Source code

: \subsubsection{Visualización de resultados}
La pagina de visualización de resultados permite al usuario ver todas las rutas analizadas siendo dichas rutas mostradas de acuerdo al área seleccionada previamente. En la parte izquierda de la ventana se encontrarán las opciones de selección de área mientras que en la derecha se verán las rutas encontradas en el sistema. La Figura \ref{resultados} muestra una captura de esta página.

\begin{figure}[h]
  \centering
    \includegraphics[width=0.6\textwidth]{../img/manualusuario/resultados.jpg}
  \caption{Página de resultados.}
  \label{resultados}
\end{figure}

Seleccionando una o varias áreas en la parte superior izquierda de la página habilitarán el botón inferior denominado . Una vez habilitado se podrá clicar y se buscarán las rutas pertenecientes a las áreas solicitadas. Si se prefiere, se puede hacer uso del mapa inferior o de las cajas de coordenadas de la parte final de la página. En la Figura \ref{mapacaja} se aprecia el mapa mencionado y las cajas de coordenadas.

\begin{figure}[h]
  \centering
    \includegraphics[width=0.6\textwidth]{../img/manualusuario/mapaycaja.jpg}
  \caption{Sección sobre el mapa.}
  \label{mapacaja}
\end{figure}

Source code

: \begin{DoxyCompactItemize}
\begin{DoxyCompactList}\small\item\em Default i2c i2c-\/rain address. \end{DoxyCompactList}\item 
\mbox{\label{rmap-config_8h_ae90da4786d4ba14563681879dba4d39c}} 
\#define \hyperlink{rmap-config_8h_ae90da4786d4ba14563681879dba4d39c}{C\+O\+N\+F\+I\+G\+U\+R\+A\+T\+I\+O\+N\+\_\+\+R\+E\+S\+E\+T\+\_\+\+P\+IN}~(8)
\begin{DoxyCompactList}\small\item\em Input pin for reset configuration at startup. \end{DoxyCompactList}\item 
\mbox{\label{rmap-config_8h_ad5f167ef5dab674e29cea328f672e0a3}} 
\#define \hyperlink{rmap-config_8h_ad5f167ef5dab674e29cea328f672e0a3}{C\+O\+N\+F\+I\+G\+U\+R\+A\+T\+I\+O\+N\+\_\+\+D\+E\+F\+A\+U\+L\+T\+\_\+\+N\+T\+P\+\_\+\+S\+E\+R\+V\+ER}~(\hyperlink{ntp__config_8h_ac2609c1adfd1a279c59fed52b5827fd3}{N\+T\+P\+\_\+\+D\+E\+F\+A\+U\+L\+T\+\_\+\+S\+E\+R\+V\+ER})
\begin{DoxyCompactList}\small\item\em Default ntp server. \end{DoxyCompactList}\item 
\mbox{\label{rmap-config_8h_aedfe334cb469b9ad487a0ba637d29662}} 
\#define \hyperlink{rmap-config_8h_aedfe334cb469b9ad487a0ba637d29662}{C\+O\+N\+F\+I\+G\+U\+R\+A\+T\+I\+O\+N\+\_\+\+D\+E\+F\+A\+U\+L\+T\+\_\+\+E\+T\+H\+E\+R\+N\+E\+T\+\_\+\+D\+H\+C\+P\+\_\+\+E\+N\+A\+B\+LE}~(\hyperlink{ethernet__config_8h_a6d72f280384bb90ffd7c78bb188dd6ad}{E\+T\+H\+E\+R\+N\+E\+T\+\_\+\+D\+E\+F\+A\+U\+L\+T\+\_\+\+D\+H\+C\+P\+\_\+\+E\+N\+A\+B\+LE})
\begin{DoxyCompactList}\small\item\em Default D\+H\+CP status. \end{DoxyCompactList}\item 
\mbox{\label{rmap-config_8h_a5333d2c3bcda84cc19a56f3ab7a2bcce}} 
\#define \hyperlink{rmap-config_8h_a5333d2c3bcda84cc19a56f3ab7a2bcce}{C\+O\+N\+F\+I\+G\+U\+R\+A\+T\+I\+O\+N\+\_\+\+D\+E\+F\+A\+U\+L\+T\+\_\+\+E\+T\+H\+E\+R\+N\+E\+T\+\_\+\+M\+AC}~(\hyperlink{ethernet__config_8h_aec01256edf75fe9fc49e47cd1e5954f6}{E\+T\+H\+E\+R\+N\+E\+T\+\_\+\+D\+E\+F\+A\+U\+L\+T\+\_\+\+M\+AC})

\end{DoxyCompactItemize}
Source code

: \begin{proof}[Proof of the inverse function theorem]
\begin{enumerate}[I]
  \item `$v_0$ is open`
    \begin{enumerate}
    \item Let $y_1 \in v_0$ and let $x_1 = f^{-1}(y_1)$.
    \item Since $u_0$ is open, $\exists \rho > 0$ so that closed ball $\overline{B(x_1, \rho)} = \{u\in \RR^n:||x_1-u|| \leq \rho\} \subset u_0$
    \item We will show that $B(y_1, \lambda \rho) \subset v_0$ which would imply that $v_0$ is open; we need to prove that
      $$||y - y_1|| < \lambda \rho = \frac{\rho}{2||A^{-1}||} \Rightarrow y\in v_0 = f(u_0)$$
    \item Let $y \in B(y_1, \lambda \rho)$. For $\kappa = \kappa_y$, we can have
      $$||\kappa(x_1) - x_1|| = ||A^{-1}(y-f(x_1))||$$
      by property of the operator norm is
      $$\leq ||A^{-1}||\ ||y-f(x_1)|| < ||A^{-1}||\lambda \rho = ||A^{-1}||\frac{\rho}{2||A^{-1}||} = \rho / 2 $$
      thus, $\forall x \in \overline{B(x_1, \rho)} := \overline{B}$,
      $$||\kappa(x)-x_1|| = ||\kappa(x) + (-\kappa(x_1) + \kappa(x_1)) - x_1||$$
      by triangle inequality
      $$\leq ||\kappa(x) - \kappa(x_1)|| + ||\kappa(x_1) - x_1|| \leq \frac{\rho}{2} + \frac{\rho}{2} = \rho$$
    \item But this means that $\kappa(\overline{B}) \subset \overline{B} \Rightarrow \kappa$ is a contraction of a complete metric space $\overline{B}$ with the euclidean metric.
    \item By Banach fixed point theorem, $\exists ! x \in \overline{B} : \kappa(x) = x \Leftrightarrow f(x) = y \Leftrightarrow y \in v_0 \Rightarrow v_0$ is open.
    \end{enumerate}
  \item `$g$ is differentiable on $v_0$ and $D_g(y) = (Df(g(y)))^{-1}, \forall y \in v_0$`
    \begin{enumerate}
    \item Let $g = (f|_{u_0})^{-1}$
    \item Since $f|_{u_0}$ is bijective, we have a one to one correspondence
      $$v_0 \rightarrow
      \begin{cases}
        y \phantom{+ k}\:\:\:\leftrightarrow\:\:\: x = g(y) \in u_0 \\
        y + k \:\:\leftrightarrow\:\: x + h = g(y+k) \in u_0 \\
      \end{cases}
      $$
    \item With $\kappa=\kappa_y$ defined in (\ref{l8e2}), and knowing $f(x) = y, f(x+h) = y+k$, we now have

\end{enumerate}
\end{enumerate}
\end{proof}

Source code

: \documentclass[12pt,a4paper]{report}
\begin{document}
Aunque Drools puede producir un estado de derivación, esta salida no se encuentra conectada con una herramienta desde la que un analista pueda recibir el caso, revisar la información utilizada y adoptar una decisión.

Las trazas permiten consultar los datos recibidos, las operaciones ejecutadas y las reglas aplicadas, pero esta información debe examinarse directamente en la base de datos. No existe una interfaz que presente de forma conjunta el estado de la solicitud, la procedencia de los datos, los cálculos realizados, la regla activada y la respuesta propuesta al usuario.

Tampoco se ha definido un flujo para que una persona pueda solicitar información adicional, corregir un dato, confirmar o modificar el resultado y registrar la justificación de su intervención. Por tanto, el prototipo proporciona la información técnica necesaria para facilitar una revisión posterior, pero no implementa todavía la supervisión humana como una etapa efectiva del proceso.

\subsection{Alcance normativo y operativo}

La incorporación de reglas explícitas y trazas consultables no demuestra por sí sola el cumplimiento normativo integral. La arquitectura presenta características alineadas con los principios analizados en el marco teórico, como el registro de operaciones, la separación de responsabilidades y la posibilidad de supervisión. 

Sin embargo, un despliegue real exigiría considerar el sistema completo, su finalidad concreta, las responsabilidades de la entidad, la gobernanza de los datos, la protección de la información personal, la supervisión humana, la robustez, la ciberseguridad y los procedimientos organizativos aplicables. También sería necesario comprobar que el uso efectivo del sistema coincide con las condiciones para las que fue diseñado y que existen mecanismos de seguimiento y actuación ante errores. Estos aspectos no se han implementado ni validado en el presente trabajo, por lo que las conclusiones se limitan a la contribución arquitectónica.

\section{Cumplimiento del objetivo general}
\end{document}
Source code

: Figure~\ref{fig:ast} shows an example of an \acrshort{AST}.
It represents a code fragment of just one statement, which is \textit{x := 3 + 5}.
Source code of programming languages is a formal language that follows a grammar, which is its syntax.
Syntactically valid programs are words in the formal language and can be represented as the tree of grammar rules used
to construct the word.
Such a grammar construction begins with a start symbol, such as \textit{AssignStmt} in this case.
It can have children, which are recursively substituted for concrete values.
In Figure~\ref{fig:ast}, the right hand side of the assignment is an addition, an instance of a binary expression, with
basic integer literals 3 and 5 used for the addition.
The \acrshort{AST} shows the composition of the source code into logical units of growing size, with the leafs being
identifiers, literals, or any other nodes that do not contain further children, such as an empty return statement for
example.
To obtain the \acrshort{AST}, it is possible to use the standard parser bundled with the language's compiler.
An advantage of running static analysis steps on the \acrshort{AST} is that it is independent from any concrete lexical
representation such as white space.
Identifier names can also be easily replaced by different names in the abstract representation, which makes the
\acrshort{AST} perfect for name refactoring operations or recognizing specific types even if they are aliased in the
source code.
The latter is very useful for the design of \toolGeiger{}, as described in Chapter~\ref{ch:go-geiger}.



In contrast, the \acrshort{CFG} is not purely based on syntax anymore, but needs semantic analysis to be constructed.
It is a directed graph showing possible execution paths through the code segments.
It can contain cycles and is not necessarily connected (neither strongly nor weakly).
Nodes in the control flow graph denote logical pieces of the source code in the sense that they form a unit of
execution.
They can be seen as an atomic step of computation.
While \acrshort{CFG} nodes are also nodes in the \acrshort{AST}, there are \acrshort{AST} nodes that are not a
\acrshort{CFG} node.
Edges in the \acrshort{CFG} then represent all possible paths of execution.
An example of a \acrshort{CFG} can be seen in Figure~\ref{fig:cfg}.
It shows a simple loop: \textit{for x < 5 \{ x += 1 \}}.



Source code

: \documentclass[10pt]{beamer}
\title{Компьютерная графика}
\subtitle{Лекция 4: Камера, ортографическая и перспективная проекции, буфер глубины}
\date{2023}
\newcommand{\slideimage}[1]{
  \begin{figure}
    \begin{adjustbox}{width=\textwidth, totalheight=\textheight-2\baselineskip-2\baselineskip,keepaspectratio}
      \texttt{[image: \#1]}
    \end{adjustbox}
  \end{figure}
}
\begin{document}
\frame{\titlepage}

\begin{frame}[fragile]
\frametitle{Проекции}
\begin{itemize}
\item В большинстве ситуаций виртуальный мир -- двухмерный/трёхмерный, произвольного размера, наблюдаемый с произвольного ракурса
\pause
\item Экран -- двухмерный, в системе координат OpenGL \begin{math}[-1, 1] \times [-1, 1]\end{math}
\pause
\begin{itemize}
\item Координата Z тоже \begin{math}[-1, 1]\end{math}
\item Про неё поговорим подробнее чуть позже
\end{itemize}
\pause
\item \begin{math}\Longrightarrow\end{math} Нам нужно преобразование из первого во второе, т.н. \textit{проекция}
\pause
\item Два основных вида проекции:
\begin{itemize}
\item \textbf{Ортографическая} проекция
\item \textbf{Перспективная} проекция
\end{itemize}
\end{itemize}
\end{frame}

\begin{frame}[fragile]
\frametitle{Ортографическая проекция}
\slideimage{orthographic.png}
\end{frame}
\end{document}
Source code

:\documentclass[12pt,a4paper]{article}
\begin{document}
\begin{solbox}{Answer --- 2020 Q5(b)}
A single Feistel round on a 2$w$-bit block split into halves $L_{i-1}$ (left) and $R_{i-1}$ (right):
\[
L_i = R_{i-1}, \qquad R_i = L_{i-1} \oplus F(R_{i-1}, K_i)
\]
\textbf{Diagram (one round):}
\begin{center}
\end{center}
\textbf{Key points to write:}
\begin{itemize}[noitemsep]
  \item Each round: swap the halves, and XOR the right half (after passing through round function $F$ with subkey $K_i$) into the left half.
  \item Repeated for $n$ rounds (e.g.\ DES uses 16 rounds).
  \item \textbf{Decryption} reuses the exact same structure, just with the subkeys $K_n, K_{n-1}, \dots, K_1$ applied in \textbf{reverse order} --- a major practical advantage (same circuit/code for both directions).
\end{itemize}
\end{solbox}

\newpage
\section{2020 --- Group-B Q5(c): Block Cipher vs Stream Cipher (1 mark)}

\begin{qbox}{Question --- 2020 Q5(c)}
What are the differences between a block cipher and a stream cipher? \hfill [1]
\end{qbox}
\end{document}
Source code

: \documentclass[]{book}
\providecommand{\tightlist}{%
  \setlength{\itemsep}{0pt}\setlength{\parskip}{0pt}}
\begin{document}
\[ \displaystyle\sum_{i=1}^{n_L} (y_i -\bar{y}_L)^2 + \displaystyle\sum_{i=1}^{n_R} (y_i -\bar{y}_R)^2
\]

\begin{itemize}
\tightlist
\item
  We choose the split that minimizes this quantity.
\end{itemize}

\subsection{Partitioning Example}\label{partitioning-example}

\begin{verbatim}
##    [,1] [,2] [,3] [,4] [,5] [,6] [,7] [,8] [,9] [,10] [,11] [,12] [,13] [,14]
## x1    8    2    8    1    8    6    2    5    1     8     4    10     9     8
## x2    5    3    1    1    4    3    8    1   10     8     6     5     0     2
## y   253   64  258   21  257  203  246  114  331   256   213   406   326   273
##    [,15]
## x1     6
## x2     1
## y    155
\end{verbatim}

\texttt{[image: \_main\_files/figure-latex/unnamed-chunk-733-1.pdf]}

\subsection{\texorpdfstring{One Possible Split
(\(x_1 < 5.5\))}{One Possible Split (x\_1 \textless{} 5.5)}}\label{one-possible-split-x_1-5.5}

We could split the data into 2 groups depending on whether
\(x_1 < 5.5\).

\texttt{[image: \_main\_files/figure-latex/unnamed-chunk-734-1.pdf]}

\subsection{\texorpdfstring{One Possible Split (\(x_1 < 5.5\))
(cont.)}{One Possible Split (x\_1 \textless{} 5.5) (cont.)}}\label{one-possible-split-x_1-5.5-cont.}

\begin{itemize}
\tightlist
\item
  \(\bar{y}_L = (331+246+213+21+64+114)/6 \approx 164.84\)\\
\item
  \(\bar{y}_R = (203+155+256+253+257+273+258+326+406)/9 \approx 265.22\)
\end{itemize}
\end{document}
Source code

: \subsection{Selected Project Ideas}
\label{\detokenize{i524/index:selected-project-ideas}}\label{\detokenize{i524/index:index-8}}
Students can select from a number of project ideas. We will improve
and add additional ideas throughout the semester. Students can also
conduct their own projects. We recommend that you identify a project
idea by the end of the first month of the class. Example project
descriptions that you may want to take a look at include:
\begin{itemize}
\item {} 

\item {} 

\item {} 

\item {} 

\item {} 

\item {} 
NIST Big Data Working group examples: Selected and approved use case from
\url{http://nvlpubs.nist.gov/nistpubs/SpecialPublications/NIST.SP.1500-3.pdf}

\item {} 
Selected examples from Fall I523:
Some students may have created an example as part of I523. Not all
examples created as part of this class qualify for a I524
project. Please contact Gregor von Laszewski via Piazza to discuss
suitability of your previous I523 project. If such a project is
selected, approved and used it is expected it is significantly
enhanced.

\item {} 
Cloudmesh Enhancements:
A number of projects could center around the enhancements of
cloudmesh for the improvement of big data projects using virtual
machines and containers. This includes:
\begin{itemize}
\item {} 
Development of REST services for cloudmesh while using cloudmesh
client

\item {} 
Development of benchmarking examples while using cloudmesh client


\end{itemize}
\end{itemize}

[AIM OF THE EXERCISE] Count the lines in the listing that hold the word "reglas", then give the number and nothing else.

[TASK RESULT] 2